If Atkins really believes takeover bids should be based entirely on NAV, then why is he offering intu shareholders just £3.4bn, 34% below intu’s NAV?

Time is running out

A deal with Klépierre makes sense. Its portfolio of more than 100 shopping centres is heavily weighted towards continental Europe and Hammerson would give it a strong presence in the UK. For Hammerson shareholders, the deal offers what Atkins promised: a balanced European portfolio.

Atkins, who would be in line for a windfall of at least £9m if a deal with Klépierre were agreed, is playing for time. But time is running out.

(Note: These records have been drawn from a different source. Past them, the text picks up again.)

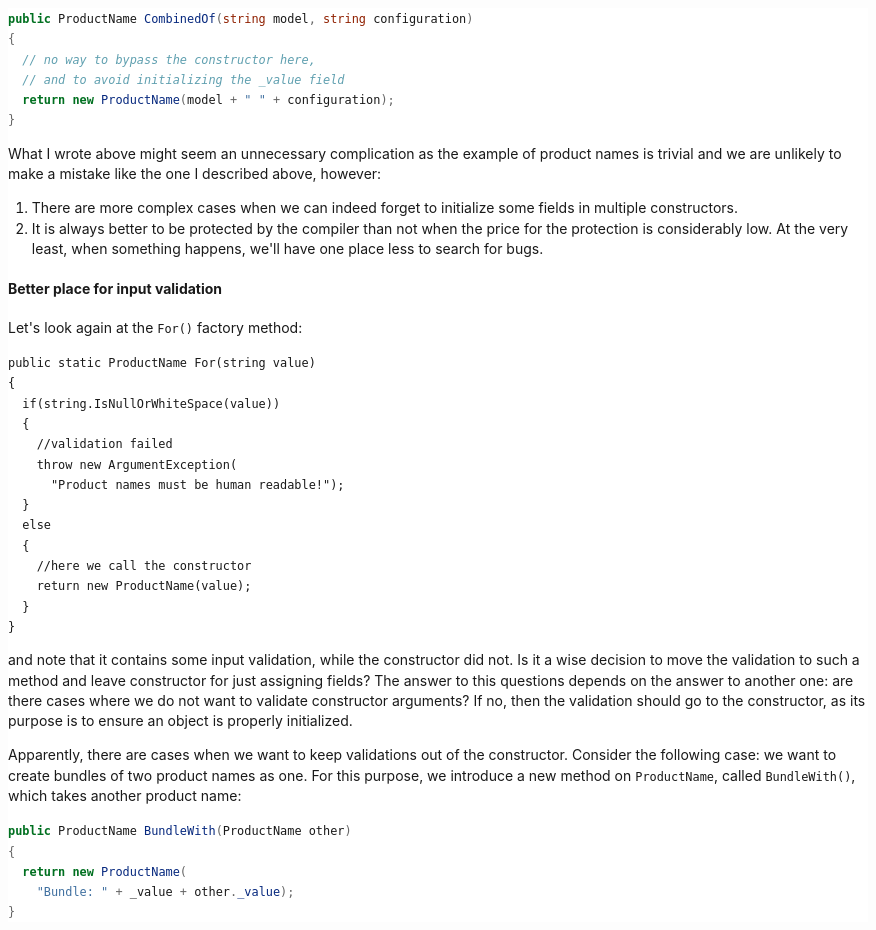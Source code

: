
 ```csharp
public ProductName CombinedOf(string model, string configuration)
{
  // no way to bypass the constructor here,
  // and to avoid initializing the _value field
  return new ProductName(model + " " + configuration);
}
```

What I wrote above might seem an unnecessary complication as the example of product names is trivial and we are unlikely to make a mistake like the one I described above, however:

1. There are more complex cases when we can indeed forget to initialize some fields in multiple constructors.
1. It is always better to be protected by the compiler than not when the price for the protection is considerably low. At the very least, when something happens, we'll have one place less to search for bugs.

#### Better place for input validation

Let's look again at the `For()` factory method:

```
public static ProductName For(string value)
{
  if(string.IsNullOrWhiteSpace(value))
  {
    //validation failed
    throw new ArgumentException(
      "Product names must be human readable!");
  }
  else
  {
    //here we call the constructor
    return new ProductName(value);
  }
}
```

and note that it contains some input validation, while the constructor did not. Is it a wise decision to move the validation to such a method and leave constructor for just assigning fields? The answer to this questions depends on the answer to another one: are there cases where we do not want to validate constructor arguments? If no, then the validation should go to the constructor, as its purpose is to ensure an object is properly initialized.

Apparently, there are cases when we want to keep validations out of the constructor. Consider the following case: we want to create bundles of two product names as one. For this purpose, we introduce a new method on `ProductName`, called `BundleWith()`, which takes another product name:

```csharp
public ProductName BundleWith(ProductName other)
{
  return new ProductName(
    "Bundle: " + _value + other._value);
}
```
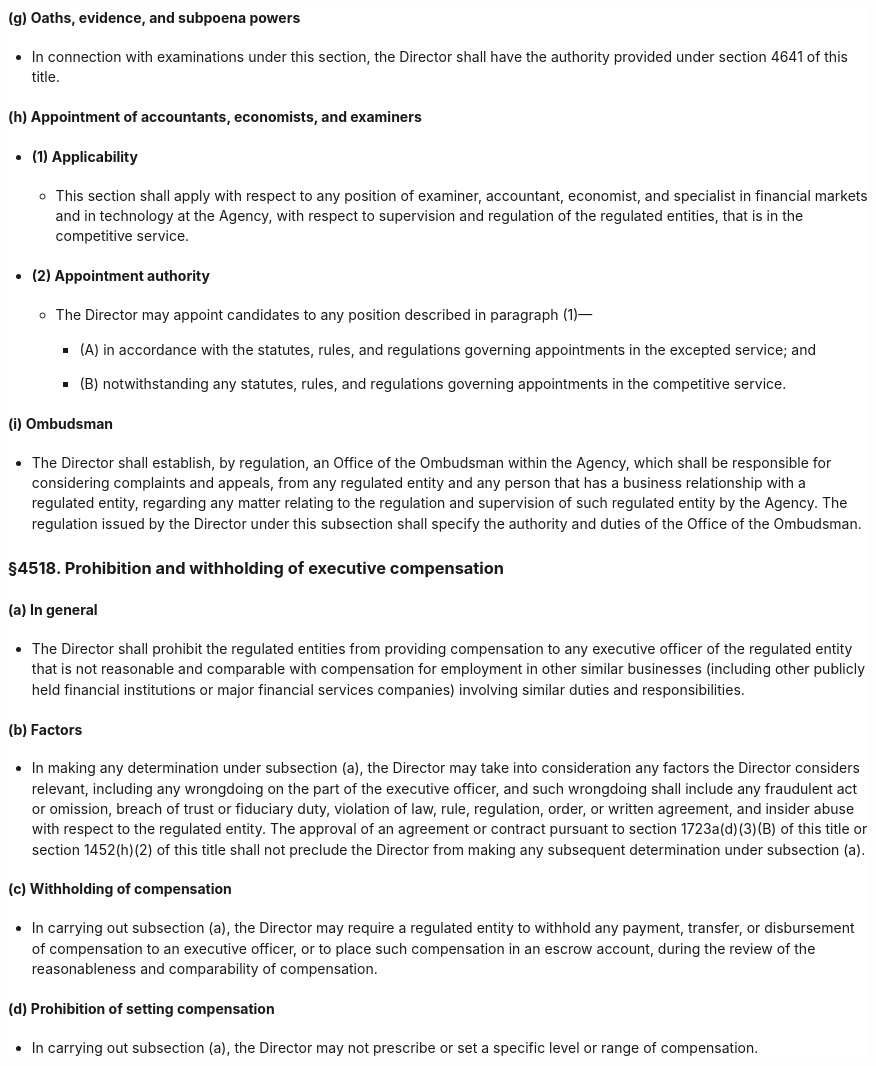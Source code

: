 #### (g) Oaths, evidence, and subpoena powers
* In connection with examinations under this section, the Director shall have the authority provided under section 4641 of this title.

#### (h) Appointment of accountants, economists, and examiners
* #### (1) Applicability
  * This section shall apply with respect to any position of examiner, accountant, economist, and specialist in financial markets and in technology at the Agency, with respect to supervision and regulation of the regulated entities, that is in the competitive service.

* #### (2) Appointment authority
  * The Director may appoint candidates to any position described in paragraph (1)—

    * (A) in accordance with the statutes, rules, and regulations governing appointments in the excepted service; and

    * (B) notwithstanding any statutes, rules, and regulations governing appointments in the competitive service.

#### (i) Ombudsman
* The Director shall establish, by regulation, an Office of the Ombudsman within the Agency, which shall be responsible for considering complaints and appeals, from any regulated entity and any person that has a business relationship with a regulated entity, regarding any matter relating to the regulation and supervision of such regulated entity by the Agency. The regulation issued by the Director under this subsection shall specify the authority and duties of the Office of the Ombudsman.

### §4518. Prohibition and withholding of executive compensation
#### (a) In general
* The Director shall prohibit the regulated entities from providing compensation to any executive officer of the regulated entity that is not reasonable and comparable with compensation for employment in other similar businesses (including other publicly held financial institutions or major financial services companies) involving similar duties and responsibilities.

#### (b) Factors
* In making any determination under subsection (a), the Director may take into consideration any factors the Director considers relevant, including any wrongdoing on the part of the executive officer, and such wrongdoing shall include any fraudulent act or omission, breach of trust or fiduciary duty, violation of law, rule, regulation, order, or written agreement, and insider abuse with respect to the regulated entity. The approval of an agreement or contract pursuant to section 1723a(d)(3)(B) of this title or section 1452(h)(2) of this title shall not preclude the Director from making any subsequent determination under subsection (a).

#### (c) Withholding of compensation
* In carrying out subsection (a), the Director may require a regulated entity to withhold any payment, transfer, or disbursement of compensation to an executive officer, or to place such compensation in an escrow account, during the review of the reasonableness and comparability of compensation.

#### (d) Prohibition of setting compensation
* In carrying out subsection (a), the Director may not prescribe or set a specific level or range of compensation.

As Jefferies analyst Mike Prew points out, Klépierre’s opening gambit of 615p a share is a good opening bid, one Atkins and his board should take seriously.

Since turning Hammerson into a pure retail play, just before retail property had a massive wobble, Atkins has made much of his efforts to ensure his portfolio is more balanced and less reliant on the highly cyclical UK market.

However, the intu deal would leave 70% of the group’s assets in the UK. Plus, apart from the odd gem, intu has a lot of old, shabby shopping centres requiring a great deal of expensive management. Sure, Hammerson would offload many of intu’s less attractive assets, but the market does not lie. Since announcing the deal, and before Klépierre’s offer was revealed, Hammerson’s share price had dived 19% and its membership of the blue-chip FTSE 100 has been revoked. When news of Klépierre’s offer leaked this week, the shares made up that fall and then some.

It’s clear what the market believes Atkins should do – and the intu takeover is not it.